AIM OF THE EXERCISE ::
If a record below holds a picture, leave the picture out and copy the rest exactly.

====== PROVIDED MATERIAL ======

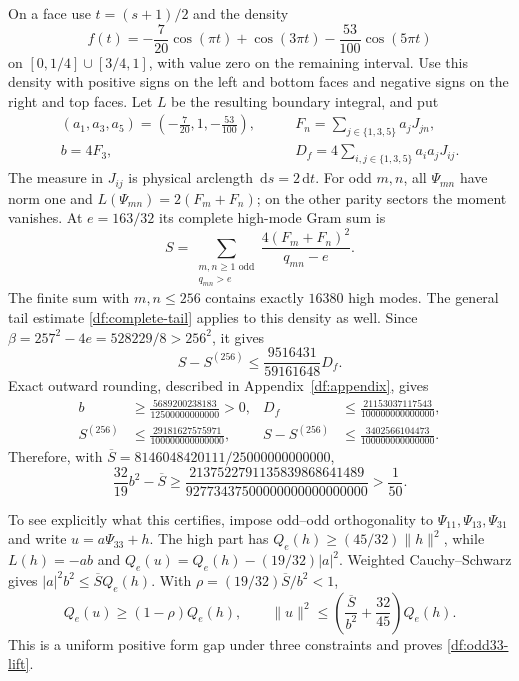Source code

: \documentclass[11pt,reqno]{amsart}
\numberwithin{equation}{section}
\newcommand{\dd}{\,\mathrm d}
\newcommand{\abs}[1]{\lvert#1\rvert}
\newcommand{\norm}[1]{\lVert#1\rVert}
\begin{document}
On a face use $t=(s+1)/2$ and the density
\[
 f(t)=-\frac7{20}\cos(\pi t)+\cos(3\pi t)
       -\frac{53}{100}\cos(5\pi t)
\]
on $[0,1/4]\cup[3/4,1]$, with value zero on the remaining interval.
Use this density with positive signs on the left and bottom faces
and negative signs on the right and top faces. Let $L$ be the
resulting boundary integral, and put
\begin{align*}
 (a_1,a_3,a_5)=\left(-\frac7{20},1,-\frac{53}{100}\right),
 &\qquad F_n=\sum_{j\in\{1,3,5\}}a_jJ_{jn},\\
 b=4F_3,
 &\qquad D_f=4\sum_{i,j\in\{1,3,5\}}a_ia_jJ_{ij}.
\end{align*}
The measure in $J_{ij}$ is physical arclength $\dd s=2\dd t$.
For odd $m,n$, all $\Psi_{mn}$ have norm one and
$L(\Psi_{mn})=2(F_m+F_n)$; on the other parity sectors the moment
vanishes. At $e=163/32$ its complete high-mode Gram sum is
\[
 S=\sum_{\substack{m,n\ge1\text{ odd}\\q_{mn}>e}}
       \frac{4(F_m+F_n)^2}{q_{mn}-e}.
\]
The finite sum with $m,n\le256$ contains exactly $16380$ high modes.
The general tail estimate \eqref{df:complete-tail} applies to this
density as well. Since
$\beta=257^2-4e=528229/8>256^2$, it gives
\[
 S-S^{(256)}\le\frac{9516431}{59161648}D_f.
\]
Exact outward rounding, described in Appendix~\ref{df:appendix},
gives
\begin{align*}
 b&\ge\frac{5689200238183}{12500000000000}>0,
 &D_f&\le\frac{21153037117543}{100000000000000},\\
 S^{(256)}&\le\frac{29181627575971}{100000000000000},
 &S-S^{(256)}&\le\frac{3402566104473}{100000000000000}.
\end{align*}
Therefore, with
$\overline S=8146048420111/25000000000000$,
\begin{equation}
 \frac{32}{19}b^2-\overline S
 \ge\frac{2137522791135839868641489}
            {92773437500000000000000000}
 >\frac1{50}.
 \label{df:odd33-margin}
\end{equation}

To see explicitly what this certifies, impose odd--odd orthogonality
to $\Psi_{11},\Psi_{13},\Psi_{31}$ and write $u=a\Psi_{33}+h$.
The high part has $Q_e(h)\ge(45/32)\norm h^2$, while
$L(h)=-ab$ and
$Q_e(u)=Q_e(h)-(19/32)\abs a^2$. Weighted Cauchy--Schwarz gives
$\abs a^2b^2\le\overline S Q_e(h)$. With
$\rho=(19/32)\overline S/b^2<1$,
\[
 Q_e(u)\ge(1-\rho)Q_e(h),\qquad
 \norm u^2\le\left(\frac{\overline S}{b^2}+\frac{32}{45}\right)Q_e(h).
\]
This is a uniform positive form gap under three constraints and
proves \eqref{df:odd33-lift}.
\end{document}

======

ANSWER AREA ::
Source code

: \documentclass[11pt,reqno]{amsart}
\numberwithin{equation}{section}
\newcommand{\dd}{\,\mathrm d}
\newcommand{\abs}[1]{\lvert#1\rvert}
\newcommand{\norm}[1]{\lVert#1\rVert}
\begin{document}
On a face use $t=(s+1)/2$ and the density
\[
 f(t)=-\frac7{20}\cos(\pi t)+\cos(3\pi t)
       -\frac{53}{100}\cos(5\pi t)
\]
on $[0,1/4]\cup[3/4,1]$, with value zero on the remaining interval.
Use this density with positive signs on the left and bottom faces
and negative signs on the right and top faces. Let $L$ be the
resulting boundary integral, and put
\begin{align*}
 (a_1,a_3,a_5)=\left(-\frac7{20},1,-\frac{53}{100}\right),
 &\qquad F_n=\sum_{j\in\{1,3,5\}}a_jJ_{jn},\\
 b=4F_3,
 &\qquad D_f=4\sum_{i,j\in\{1,3,5\}}a_ia_jJ_{ij}.
\end{align*}
The measure in $J_{ij}$ is physical arclength $\dd s=2\dd t$.
For odd $m,n$, all $\Psi_{mn}$ have norm one and
$L(\Psi_{mn})=2(F_m+F_n)$; on the other parity sectors the moment
vanishes. At $e=163/32$ its complete high-mode Gram sum is
\[
 S=\sum_{\substack{m,n\ge1\text{ odd}\\q_{mn}>e}}
       \frac{4(F_m+F_n)^2}{q_{mn}-e}.
\]
The finite sum with $m,n\le256$ contains exactly $16380$ high modes.
The general tail estimate \eqref{df:complete-tail} applies to this
density as well. Since
$\beta=257^2-4e=528229/8>256^2$, it gives
\[
 S-S^{(256)}\le\frac{9516431}{59161648}D_f.
\]
Exact outward rounding, described in Appendix~\ref{df:appendix},
gives
\begin{align*}
 b&\ge\frac{5689200238183}{12500000000000}>0,
 &D_f&\le\frac{21153037117543}{100000000000000},\\
 S^{(256)}&\le\frac{29181627575971}{100000000000000},
 &S-S^{(256)}&\le\frac{3402566104473}{100000000000000}.
\end{align*}
Therefore, with
$\overline S=8146048420111/25000000000000$,
\begin{equation}
 \frac{32}{19}b^2-\overline S
 \ge\frac{2137522791135839868641489}
            {92773437500000000000000000}
 >\frac1{50}.
 \label{df:odd33-margin}
\end{equation}

To see explicitly what this certifies, impose odd--odd orthogonality
to $\Psi_{11},\Psi_{13},\Psi_{31}$ and write $u=a\Psi_{33}+h$.
The high part has $Q_e(h)\ge(45/32)\norm h^2$, while
$L(h)=-ab$ and
$Q_e(u)=Q_e(h)-(19/32)\abs a^2$. Weighted Cauchy--Schwarz gives
$\abs a^2b^2\le\overline S Q_e(h)$. With
$\rho=(19/32)\overline S/b^2<1$,
\[
 Q_e(u)\ge(1-\rho)Q_e(h),\qquad
 \norm u^2\le\left(\frac{\overline S}{b^2}+\frac{32}{45}\right)Q_e(h).
\]
This is a uniform positive form gap under three constraints and
proves \eqref{df:odd33-lift}.
\end{document}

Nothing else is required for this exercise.